Once-majestic lakes are now pools of their former selves -- most at less than half their capacity, a growing number of those at less than a third. At Lake Shasta, the water line has dropped with dramatic effect, revealing a thick band of bare ground. At Lake Huntington, entire boat docks rest on dry land.
Tributaries and rivers have also become anemic. Smaller streams have all but gone. Hurkey Creek, which feeds into Lake Hemet, has nearly dried up. Meanwhile, green algae blooms have overtaken lower banks of the lake, exposing dead fish and weeds as the soup recedes.
More than 80% of California continues to suffer extreme drought conditions -- a figure that has remained unchanged now for weeks. But of that land, a record-breaking 58% is experiencing "exceptional" drought -- the harshest on a five-level scale, according to tracking reports issued by the U.S. Drought Monitor.

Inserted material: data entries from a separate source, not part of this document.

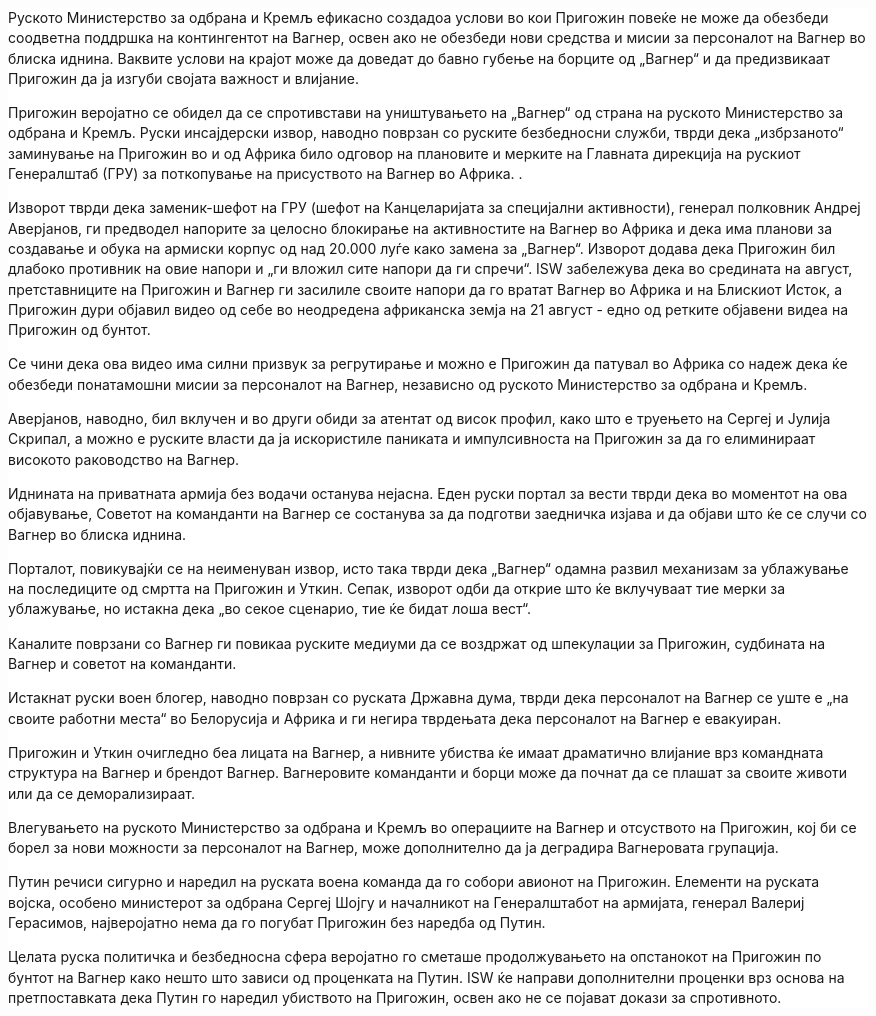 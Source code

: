 Руското Министерство за одбрана и Кремљ ефикасно создадоа услови во кои Пригожин повеќе не може да обезбеди соодветна поддршка на контингентот на Вагнер, освен ако не обезбеди нови средства и мисии за персоналот на Вагнер во блиска иднина. Ваквите услови на крајот може да доведат до бавно губење на борците од „Вагнер“ и да предизвикаат Пригожин да ја изгуби својата важност и влијание.

Пригожин веројатно се обидел да се спротивстави на уништувањето на „Вагнер“ од страна на руското Министерство за одбрана и Кремљ. Руски инсајдерски извор, наводно поврзан со руските безбедносни служби, тврди дека „избрзаното“ заминување на Пригожин во и од Африка било одговор на плановите и мерките на Главната дирекција на рускиот Генералштаб (ГРУ) за поткопување на присуството на Вагнер во Африка. .

Изворот тврди дека заменик-шефот на ГРУ (шефот на Канцеларијата за специјални активности), генерал полковник Андреј Аверјанов, ги предводел напорите за целосно блокирање на активностите на Вагнер во Африка и дека има планови за создавање и обука на армиски корпус од над 20.000 луѓе како замена за „Вагнер“. Изворот додава дека Пригожин бил длабоко противник на овие напори и „ги вложил сите напори да ги спречи“. ISW забележува дека во средината на август, претставниците на Пригожин и Вагнер ги засилиле своите напори да го вратат Вагнер во Африка и на Блискиот Исток, а Пригожин дури објавил видео од себе во неодредена африканска земја на 21 август - едно од ретките објавени видеа на Пригожин од бунтот.

Се чини дека ова видео има силни призвук за регрутирање и можно е Пригожин да патувал во Африка со надеж дека ќе обезбеди понатамошни мисии за персоналот на Вагнер, независно од руското Министерство за одбрана и Кремљ.

Аверјанов, наводно, бил вклучен и во други обиди за атентат од висок профил, како што е труењето на Сергеј и Јулија Скрипал, а можно е руските власти да ја искористиле паниката и импулсивноста на Пригожин за да го елиминираат високото раководство на Вагнер.

Иднината на приватната армија без водачи останува нејасна. Еден руски портал за вести тврди дека во моментот на ова објавување, Советот на команданти на Вагнер се состанува за да подготви заедничка изјава и да објави што ќе се случи со Вагнер во блиска иднина.

Порталот, повикувајќи се на неименуван извор, исто така тврди дека „Вагнер“ одамна развил механизам за ублажување на последиците од смртта на Пригожин и Уткин. Сепак, изворот одби да открие што ќе вклучуваат тие мерки за ублажување, но истакна дека „во секое сценарио, тие ќе бидат лоша вест“.

Каналите поврзани со Вагнер ги повикаа руските медиуми да се воздржат од шпекулации за Пригожин, судбината на Вагнер и советот на команданти.

Истакнат руски воен блогер, наводно поврзан со руската Државна дума, тврди дека персоналот на Вагнер се уште е „на своите работни места“ во Белорусија и Африка и ги негира тврдењата дека персоналот на Вагнер е евакуиран.

Пригожин и Уткин очигледно беа лицата на Вагнер, а нивните убиства ќе имаат драматично влијание врз командната структура на Вагнер и брендот Вагнер. Вагнеровите команданти и борци може да почнат да се плашат за своите животи или да се деморализираат.

Влегувањето на руското Министерство за одбрана и Кремљ во операциите на Вагнер и отсуството на Пригожин, кој би се борел за нови можности за персоналот на Вагнер, може дополнително да ја деградира Вагнеровата групација.

Путин речиси сигурно и наредил на руската воена команда да го собори авионот на Пригожин. Елементи на руската војска, особено министерот за одбрана Сергеј Шојгу и началникот на Генералштабот на армијата, генерал Валериј Герасимов, најверојатно нема да го погубат Пригожин без наредба од Путин.

Целата руска политичка и безбедносна сфера веројатно го сметаше продолжувањето на опстанокот на Пригожин по бунтот на Вагнер како нешто што зависи од проценката на Путин. ISW ќе направи дополнителни проценки врз основа на претпоставката дека Путин го наредил убиството на Пригожин, освен ако не се појават докази за спротивното.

The state's major reservoirs total 59% of the historical average but are "still above the 41% of average recorded during the 1976-77 drought."
Meanwhile, expectations of any relief in the form of significant rain later this year has dimmed somewhat among forecasters.
The latest long-term forecast shows the chances of a wet El Niño weather pattern starting this fall has decreased to about 65%, and if it does arrive, it will probably be weaker than originally expected.
If an El Niño does develop, it should emerge by October and peak during late fall and early winter, according to the Climate Prediction Center and the International Research Institute for Climate and Society.
Forecasters previously put the chances of an El Niño forming during the same period at 80%.